*Your assignment*
Give the records below again, exactly as they appear.

*Material for this task*

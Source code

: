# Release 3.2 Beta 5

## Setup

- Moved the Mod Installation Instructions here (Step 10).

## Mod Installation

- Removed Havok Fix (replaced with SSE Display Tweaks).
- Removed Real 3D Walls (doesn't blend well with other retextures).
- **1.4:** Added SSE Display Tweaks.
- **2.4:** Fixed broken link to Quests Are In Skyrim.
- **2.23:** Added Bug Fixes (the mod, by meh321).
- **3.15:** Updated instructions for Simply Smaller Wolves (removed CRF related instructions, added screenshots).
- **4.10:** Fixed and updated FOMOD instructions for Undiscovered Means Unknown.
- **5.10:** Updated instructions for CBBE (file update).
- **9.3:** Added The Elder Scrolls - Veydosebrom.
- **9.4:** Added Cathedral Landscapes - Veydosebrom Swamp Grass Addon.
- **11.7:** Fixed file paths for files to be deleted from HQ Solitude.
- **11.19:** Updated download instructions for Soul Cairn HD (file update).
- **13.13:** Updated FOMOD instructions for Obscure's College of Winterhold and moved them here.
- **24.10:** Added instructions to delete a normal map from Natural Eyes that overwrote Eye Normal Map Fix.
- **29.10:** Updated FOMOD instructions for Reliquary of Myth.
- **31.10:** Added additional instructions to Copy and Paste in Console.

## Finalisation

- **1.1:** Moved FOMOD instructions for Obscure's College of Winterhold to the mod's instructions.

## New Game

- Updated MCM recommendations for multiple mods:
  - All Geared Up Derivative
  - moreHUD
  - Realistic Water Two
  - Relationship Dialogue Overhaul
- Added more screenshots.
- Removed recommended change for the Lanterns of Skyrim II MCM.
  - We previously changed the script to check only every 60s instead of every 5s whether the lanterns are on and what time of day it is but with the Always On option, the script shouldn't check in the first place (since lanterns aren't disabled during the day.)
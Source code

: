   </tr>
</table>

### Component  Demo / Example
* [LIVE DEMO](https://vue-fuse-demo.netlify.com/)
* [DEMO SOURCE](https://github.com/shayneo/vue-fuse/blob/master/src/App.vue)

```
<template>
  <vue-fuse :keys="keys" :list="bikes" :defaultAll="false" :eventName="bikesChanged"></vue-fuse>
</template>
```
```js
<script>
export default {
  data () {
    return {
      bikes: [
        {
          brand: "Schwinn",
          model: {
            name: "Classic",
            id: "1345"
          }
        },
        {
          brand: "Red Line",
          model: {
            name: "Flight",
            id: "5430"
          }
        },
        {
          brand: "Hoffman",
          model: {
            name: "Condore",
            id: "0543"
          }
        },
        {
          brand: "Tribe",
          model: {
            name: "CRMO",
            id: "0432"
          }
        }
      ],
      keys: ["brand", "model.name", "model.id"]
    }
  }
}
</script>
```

*Completed exercise*
Source code

:# Release 3.2 Beta 5

## Setup

- Moved the Mod Installation Instructions here (Step 10).

## Mod Installation

- Removed Havok Fix (replaced with SSE Display Tweaks).
- Removed Real 3D Walls (doesn't blend well with other retextures).
- **1.4:** Added SSE Display Tweaks.
- **2.4:** Fixed broken link to Quests Are In Skyrim.
- **2.23:** Added Bug Fixes (the mod, by meh321).
- **3.15:** Updated instructions for Simply Smaller Wolves (removed CRF related instructions, added screenshots).
- **4.10:** Fixed and updated FOMOD instructions for Undiscovered Means Unknown.
- **5.10:** Updated instructions for CBBE (file update).
- **9.3:** Added The Elder Scrolls - Veydosebrom.
- **9.4:** Added Cathedral Landscapes - Veydosebrom Swamp Grass Addon.
- **11.7:** Fixed file paths for files to be deleted from HQ Solitude.
- **11.19:** Updated download instructions for Soul Cairn HD (file update).
- **13.13:** Updated FOMOD instructions for Obscure's College of Winterhold and moved them here.
- **24.10:** Added instructions to delete a normal map from Natural Eyes that overwrote Eye Normal Map Fix.
- **29.10:** Updated FOMOD instructions for Reliquary of Myth.
- **31.10:** Added additional instructions to Copy and Paste in Console.

## Finalisation

- **1.1:** Moved FOMOD instructions for Obscure's College of Winterhold to the mod's instructions.

## New Game

- Updated MCM recommendations for multiple mods:
  - All Geared Up Derivative
  - moreHUD
  - Realistic Water Two
  - Relationship Dialogue Overhaul
- Added more screenshots.
- Removed recommended change for the Lanterns of Skyrim II MCM.
  - We previously changed the script to check only every 60s instead of every 5s whether the lanterns are on and what time of day it is but with the Always On option, the script shouldn't check in the first place (since lanterns aren't disabled during the day.)
Source code

:   </tr>
</table>

### Component  Demo / Example
* [LIVE DEMO](https://vue-fuse-demo.netlify.com/)
* [DEMO SOURCE](https://github.com/shayneo/vue-fuse/blob/master/src/App.vue)

```
<template>
  <vue-fuse :keys="keys" :list="bikes" :defaultAll="false" :eventName="bikesChanged"></vue-fuse>
</template>
```
```js
<script>
export default {
  data () {
    return {
      bikes: [
        {
          brand: "Schwinn",
          model: {
            name: "Classic",
            id: "1345"
          }
        },
        {
          brand: "Red Line",
          model: {
            name: "Flight",
            id: "5430"
          }
        },
        {
          brand: "Hoffman",
          model: {
            name: "Condore",
            id: "0543"
          }
        },
        {
          brand: "Tribe",
          model: {
            name: "CRMO",
            id: "0432"
          }
        }
      ],
      keys: ["brand", "model.name", "model.id"]
    }
  }
}
</script>
```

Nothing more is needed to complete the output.